Every Style has a fallback style — a complete style that acts as a last resort when a property cannot be resolved within the active style. If the full resolution process (across control types, states, the active theme, and any style variations) fails to find a value, StyleKit repeats the entire process in the fallback style. The default fallback style looks similar to the Basic Style, so even an empty style will still produce fully styled controls.

The fallback style can itself have a fallback style, and StyleKit follows this chain recursively until it either finds a value or exhausts the chain. If no value is found, a default value is used.

Putting It All Together

As an example, let's say StyleKit needs to resolve background.color for a hovered Button. The style has a theme, and both the style and the theme have an active variation. StyleKit then checks the following locations in order, using the first value it finds:

  • theme.variation.hovered.button.background.color
  • theme.variation.button.background.color
  • theme.variation.hovered.abstractButton.background.color
  • theme.variation.abstractButton.background.color
  • theme.variation.hovered.control.background.color
  • theme.variation.control.background.color
  • theme.hovered.button.background.color
  • theme.button.background.color
  • theme.hovered.abstractButton.background.color
  • theme.abstractButton.background.color
  • theme.hovered.control.background.color
  • theme.control.background.color
  • style.variation.hovered.button.background.color
  • style.variation.button.background.color
  • style.variation.hovered.abstractButton.background.color
  • style.variation.abstractButton.background.color
  • style.variation.hovered.control.background.color
  • style.variation.control.background.color
  • style.hovered.button.background.color
  • style.button.background.color
  • style.hovered.abstractButton.background.color
  • style.abstractButton.background.color
  • style.hovered.control.background.color
  • style.control.background.color

If all these locations are exhausted without finding a value, the same process is repeated in the fallback style (recursively, if the fallback style also has a fallback style). If still not found, a default value is used.

Debugging Property Resolution

With multiple control types, themes, variations, and fallback styles all contributing to the final value of a property, it can sometimes be hard to tell why a particular control ends up with a particular appearance.
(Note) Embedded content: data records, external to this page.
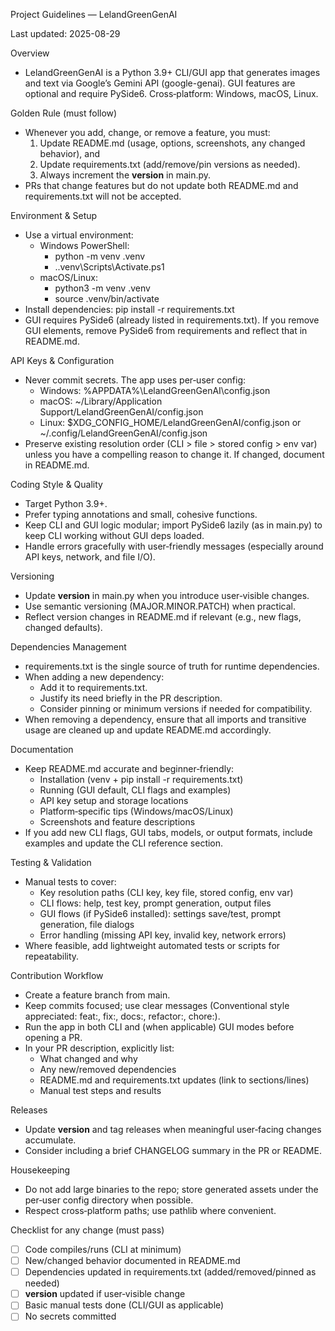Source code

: Project Guidelines — LelandGreenGenAI

Last updated: 2025-08-29

Overview
- LelandGreenGenAI is a Python 3.9+ CLI/GUI app that generates images and text via Google’s Gemini API (google-genai). GUI features are optional and require PySide6. Cross‑platform: Windows, macOS, Linux.

Golden Rule (must follow)
- Whenever you add, change, or remove a feature, you must:
  1) Update README.md (usage, options, screenshots, any changed behavior), and
  2) Update requirements.txt (add/remove/pin versions as needed).
  3) Always increment the __version__ in main.py.
- PRs that change features but do not update both README.md and requirements.txt will not be accepted.

Environment & Setup
- Use a virtual environment:
  - Windows PowerShell:
    - python -m venv .venv
    - .\.venv\Scripts\Activate.ps1
  - macOS/Linux:
    - python3 -m venv .venv
    - source .venv/bin/activate
- Install dependencies: pip install -r requirements.txt
- GUI requires PySide6 (already listed in requirements.txt). If you remove GUI elements, remove PySide6 from requirements and reflect that in README.md.

API Keys & Configuration
- Never commit secrets. The app uses per‑user config:
  - Windows: %APPDATA%\LelandGreenGenAI\config.json
  - macOS: ~/Library/Application Support/LelandGreenGenAI/config.json
  - Linux: $XDG_CONFIG_HOME/LelandGreenGenAI/config.json or ~/.config/LelandGreenGenAI/config.json
- Preserve existing resolution order (CLI > file > stored config > env var) unless you have a compelling reason to change it. If changed, document in README.md.

Coding Style & Quality
- Target Python 3.9+.
- Prefer typing annotations and small, cohesive functions.
- Keep CLI and GUI logic modular; import PySide6 lazily (as in main.py) to keep CLI working without GUI deps loaded.
- Handle errors gracefully with user‑friendly messages (especially around API keys, network, and file I/O).

Versioning
- Update __version__ in main.py when you introduce user‑visible changes.
- Use semantic versioning (MAJOR.MINOR.PATCH) when practical.
- Reflect version changes in README.md if relevant (e.g., new flags, changed defaults).

Dependencies Management
- requirements.txt is the single source of truth for runtime dependencies.
- When adding a new dependency:
  - Add it to requirements.txt.
  - Justify its need briefly in the PR description.
  - Consider pinning or minimum versions if needed for compatibility.
- When removing a dependency, ensure that all imports and transitive usage are cleaned up and update README.md accordingly.

Documentation
- Keep README.md accurate and beginner‑friendly:
  - Installation (venv + pip install -r requirements.txt)
  - Running (GUI default, CLI flags and examples)
  - API key setup and storage locations
  - Platform‑specific tips (Windows/macOS/Linux)
  - Screenshots and feature descriptions
- If you add new CLI flags, GUI tabs, models, or output formats, include examples and update the CLI reference section.

Testing & Validation
- Manual tests to cover:
  - Key resolution paths (CLI key, key file, stored config, env var)
  - CLI flows: help, test key, prompt generation, output files
  - GUI flows (if PySide6 installed): settings save/test, prompt generation, file dialogs
  - Error handling (missing API key, invalid key, network errors)
- Where feasible, add lightweight automated tests or scripts for repeatability.

Contribution Workflow
- Create a feature branch from main.
- Keep commits focused; use clear messages (Conventional style appreciated: feat:, fix:, docs:, refactor:, chore:).
- Run the app in both CLI and (when applicable) GUI modes before opening a PR.
- In your PR description, explicitly list:
  - What changed and why
  - Any new/removed dependencies
  - README.md and requirements.txt updates (link to sections/lines)
  - Manual test steps and results

Releases
- Update __version__ and tag releases when meaningful user‑facing changes accumulate.
- Consider including a brief CHANGELOG summary in the PR or README.

Housekeeping
- Do not add large binaries to the repo; store generated assets under the per‑user config directory when possible.
- Respect cross‑platform paths; use pathlib where convenient.

Checklist for any change (must pass)
- [ ] Code compiles/runs (CLI at minimum)
- [ ] New/changed behavior documented in README.md
- [ ] Dependencies updated in requirements.txt (added/removed/pinned as needed)
- [ ] __version__ updated if user‑visible change
- [ ] Basic manual tests done (CLI/GUI as applicable)
- [ ] No secrets committed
StyleKitDebug is a diagnostic in-app tool that logs each style property read to the debug output, showing exactly which layer and control type a property was resolved from.

To start tracing, assign the control you want to introspect to the StyleKit.debug.control property:

ApplicationWindow {
    id: app
    width: 1024
    height: 800
    visible: true

    StyleKit.debug.control: someButton
    StyleKit.debug.filter: "background.color"
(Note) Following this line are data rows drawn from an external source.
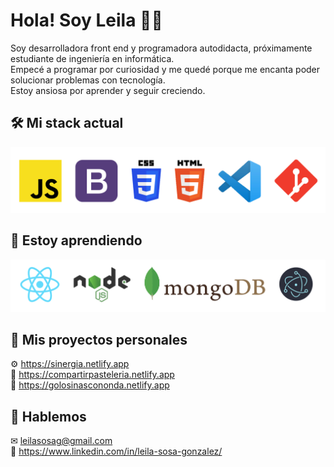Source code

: # Hola! Soy Leila 👩‍💻

Soy desarrolladora front end y programadora autodidacta, próximamente estudiante de ingeniería en informática.  
Empecé a programar por curiosidad y me quedé porque me encanta poder solucionar problemas con tecnología.  
Estoy ansiosa por aprender y seguir creciendo.  


## 🛠 Mi stack actual
![Stack actual](https://github.com/leisosag/leisosag/blob/main/actual.png)


## 🌱 Estoy aprendiendo
![estoy aprendiendo](https://github.com/leisosag/leisosag/blob/main/aprendiendo.png)


## 🔭 Mis proyectos personales
⚙ https://sinergia.netlify.app  
🎂 https://compartirpasteleria.netlify.app  
🍭 https://golosinascononda.netlify.app


## 👋 Hablemos
✉ leilasosag@gmail.com  
🤝 https://www.linkedin.com/in/leila-sosa-gonzalez/
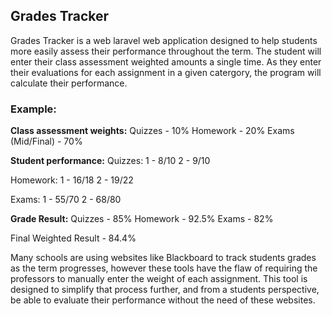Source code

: ## Grades Tracker
Grades Tracker is a web laravel web application designed to help students more easily assess their performance throughout the term. The student will enter their class assessment weighted amounts a single time. As they enter their evaluations for each assignment in a given catergory, the program will calculate their performance.

### Example:

**Class assessment weights:**
Quizzes - 10%
Homework - 20%
Exams (Mid/Final) - 70%

**Student performance:**
Quizzes:
  1 - 8/10
  2 - 9/10
  
Homework:
  1 - 16/18
  2 - 19/22

Exams:
  1 - 55/70
  2 - 68/80

**Grade Result:**
  Quizzes - 85%
  Homework - 92.5%
  Exams - 82%

Final Weighted Result - 84.4%

Many schools are using websites like Blackboard to track students grades as the term progresses, however these tools have the flaw of requiring the professors to manually enter the weight of each assignment. This tool is designed to simplify that process further, and from a students perspective, be able to evaluate their performance without the need of these websites.
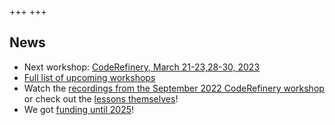 +++
+++

## News

- Next workshop: [CodeRefinery, March 21-23,28-30, 2023](https://coderefinery.github.io/2023-03-21-workshop/)
- [Full list of upcoming workshops](@/workshops/upcoming.md)
- Watch the [recordings from the September 2022 CodeRefinery workshop](https://www.youtube.com/watch?v=GHlF1nGfz7g&list=PLpLblYHCzJACqaFsfQiCWp0Wqy6qG4iau) or check out the [lessons themselves](https://coderefinery.github.io/2022-09-20-workshop/schedule/)!
- We got [funding until 2025](https://neic.no/news/2021/10/01/2021-open-call-results/)!
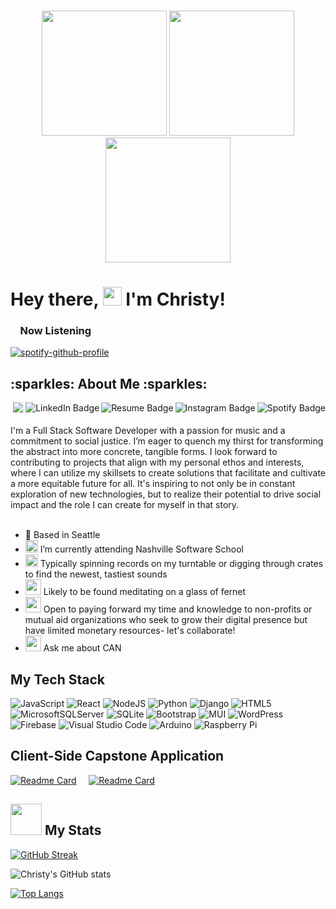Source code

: ### 

<div id="header" align=center >
   <img src="https://media.giphy.com/media/Jom7SAzub0mtEHoBMI/giphy.gif" width="200"/>
   <img src="https://media.giphy.com/media/YQMiQtopRjjZRSYRJF/giphy.gif" width="200"/>
   <img src="https://media.giphy.com/media/9e1RwDh0YUYoyN5uR1/giphy.gif" width="200"/>
</div>

<h1>
  Hey there, 
  <img src="https://media.giphy.com/media/hvRJCLFzcasrR4ia7z/giphy.gif" width="30px"/>
  I'm Christy!
</h1>

### &nbsp;&nbsp;&nbsp;&nbsp;Now Listening 


 [![spotify-github-profile](https://spotify-github-profile.vercel.app/api/view?uid=christy.le&cover_image=true&theme=natemoo-re&show_offline=false&background_color=121212&bar_color=3c57c3&bar_color_cover=false)](https://spotify-github-profile.vercel.app/api/view?uid=christy.le&redirect=true)
 
 <h2> :sparkles: About Me :sparkles: </h2>
 <div id="badges"> 
   <div>     
   <img src="https://komarev.com/ghpvc/?username=lechrsty&style=flat-square&color=blue" alt=""/>
   <img src="https://img.shields.io/github/followers/lechrsty?style=social"/>
       <a href="https://open.spotify.com/user/christy.le?si=htfYKQ8SR4O0Nlf2NOABGg">
         <img align=right src="https://img.shields.io/badge/Spotify-green?style=for-the-badge&logo=spotify&logoColor=white" alt="Spotify Badge"/>
       </a>
       <a href="https://www.instagram.com/christy.le/?hl=en">
         <img align=right src="https://img.shields.io/badge/Instagram-red?style=for-the-badge&logo=instagram&logoColor=white" alt="Instagram Badge"/>
       </a>
       <a href="https://www.canva.com/design/DAFWsJnZ9Nc/MFzycmU7IK7DViKWaIj5gA/view?utm_content=DAFWsJnZ9Nc&utm_campaign=designshare&utm_medium=link&utm_source=homepage_design_menu">
         <img align=right src="https://img.shields.io/badge/Resume-yellow?style=for-the-badge&logo=discogs&logoColor=white" alt="Resume Badge"/>
       </a>
       <a href="https://www.linkedin.com/in/lechrsty/">
         <img align=right src="https://img.shields.io/badge/LinkedIn-blue?style=for-the-badge&logo=linkedin&logoColor=white" alt="LinkedIn Badge"/>
       </a>
 </div>
 
   <div> 
      </br>
      I'm a Full Stack Software Developer with a passion for music and a commitment to social justice. I’m eager to quench my thirst for transforming the abstract into more concrete, tangible forms. I look forward to contributing to projects that align with my personal ethos and interests, where I can utilize my skillsets to create solutions that facilitate and cultivate a more equitable future for all. It's inspiring to not only be in constant exploration of new technologies, but to realize their potential to drive social impact and the role I can create for myself in that story. 
      </br>
      </br>
   </div>

- :rocket: Based in Seattle 
- <img src="https://media.giphy.com/media/WFZvB7VIXBgiz3oDXE/giphy.gif" width="20"/> I’m currently attending Nashville Software School
- <img src="https://media.giphy.com/media/Qf2JERtfzI4c7rfzlF/giphy.gif" width="20"/> Typically spinning records on my turntable or digging through crates to find the newest, tastiest sounds
- <img src="https://media.giphy.com/media/QRvs3S7Rh2hlfT7dxz/giphy.gif" width="25"/> Likely to be found meditating on a glass of fernet
- <img src="https://media.giphy.com/media/UnyKXModRZbJZiJhSW/giphy.gif" width="25"/> Open to paying forward my time and knowledge to non-profits or mutual aid organizations who seek to grow their digital presence but have limited monetary resources- let's collaborate!
- <img src="https://f4.bcbits.com/img/a1096625250_10.jpg" width="25"/> Ask me about CAN
   

## My Tech Stack
   ![JavaScript](https://img.shields.io/badge/javascript-%23323330.svg?style=for-the-badge&logo=javascript&logoColor=%23F7DF1E)
   ![React](https://img.shields.io/badge/react-%2320232a.svg?style=for-the-badge&logo=react&logoColor=%2361DAFB)
   ![NodeJS](https://img.shields.io/badge/node.js-6DA55F?style=for-the-badge&logo=node.js&logoColor=white)
   ![Python](https://img.shields.io/badge/python-3670A0?style=for-the-badge&logo=python&logoColor=ffdd54)
   ![Django](https://img.shields.io/badge/django-%23092E20.svg?style=for-the-badge&logo=django&logoColor=white)
   ![HTML5](https://img.shields.io/badge/html5-%23E34F26.svg?style=for-the-badge&logo=html5&logoColor=white)
   ![MicrosoftSQLServer](https://img.shields.io/badge/Microsoft%20SQL%20Server-CC2927?style=for-the-badge&logo=microsoft%20sql%20server&logoColor=white)
   ![SQLite](https://img.shields.io/badge/sqlite-%2307405e.svg?style=for-the-badge&logo=sqlite&logoColor=white)
   ![Bootstrap](https://img.shields.io/badge/bootstrap-%23563D7C.svg?style=for-the-badge&logo=bootstrap&logoColor=white)
   ![MUI](https://img.shields.io/badge/MUI-%230081CB.svg?style=for-the-badge&logo=mui&logoColor=white)
   ![WordPress](https://img.shields.io/badge/WordPress-%23117AC9.svg?style=for-the-badge&logo=WordPress&logoColor=white)
   ![Firebase](https://img.shields.io/badge/firebase-%23039BE5.svg?style=for-the-badge&logo=firebase)
   ![Visual Studio Code](https://img.shields.io/badge/Visual%20Studio%20Code-0078d7.svg?style=for-the-badge&logo=visual-studio-code&logoColor=white)
   ![Arduino](https://img.shields.io/badge/-Arduino-00979D?style=for-the-badge&logo=Arduino&logoColor=white)
   ![Raspberry Pi](https://img.shields.io/badge/-RaspberryPi-C51A4A?style=for-the-badge&logo=Raspberry-Pi)
   
## Client-Side Capstone Application
   [![Readme Card](https://github-readme-stats.vercel.app/api/pin/?username=lechrsty&repo=woofgang&theme=gotham)](https://github.com/lechrsty/woofgang)
   &nbsp;&nbsp;&nbsp; [![Readme Card](https://github-readme-stats.vercel.app/api/pin/?username=lechrsty&repo=woofgang-api&theme=gotham)](https://github.com/lechrsty/woofgang-api)


## <img src="https://media.giphy.com/media/9JPJZhaS2xncw6QtQ7/giphy.gif" width="50"/>  My Stats 
   [![GitHub Streak](http://github-readme-streak-stats.herokuapp.com?user=lechrsty&theme=gotham)](https://git.io/streak-stats)
   
   ![Christy's GitHub stats](https://github-readme-stats.vercel.app/api?username=lechrsty&show_icons=true&theme=gotham)
   
   [![Top Langs](https://github-readme-stats.vercel.app/api/top-langs/?username=lechrsty&layout=compact&theme=gotham)](https://github.com/lechrsty/github-readme-stats)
    StyleKit.style: Style {
        button {
            background.color: "gray"
            hovered.background.color: "dimgray"
        }
        dark: Theme {
            button {
                background.color: "skyblue"
                hovered.background.color: "lightblue"
            }
        }
    }

    Column {
        anchors.fill: parent
        anchors.margins: 10
        spacing: 10

        Button {
            id: someButton
            text: "A Button"
        }
    }
}

Each resolved property is printed as a single line, for example:

[read] StyleReader[Hovered].button.background.color -> Style.Theme(Dark).button[Hovered] = #add8e6

The StyleReader in the output refers to the StyleReader that the Button uses internally to read its style property values.

Use the filter property to limit the output to properties of interest.

Note: Enabling StyleKitDebug will severely degrade performance. Use it only during debugging.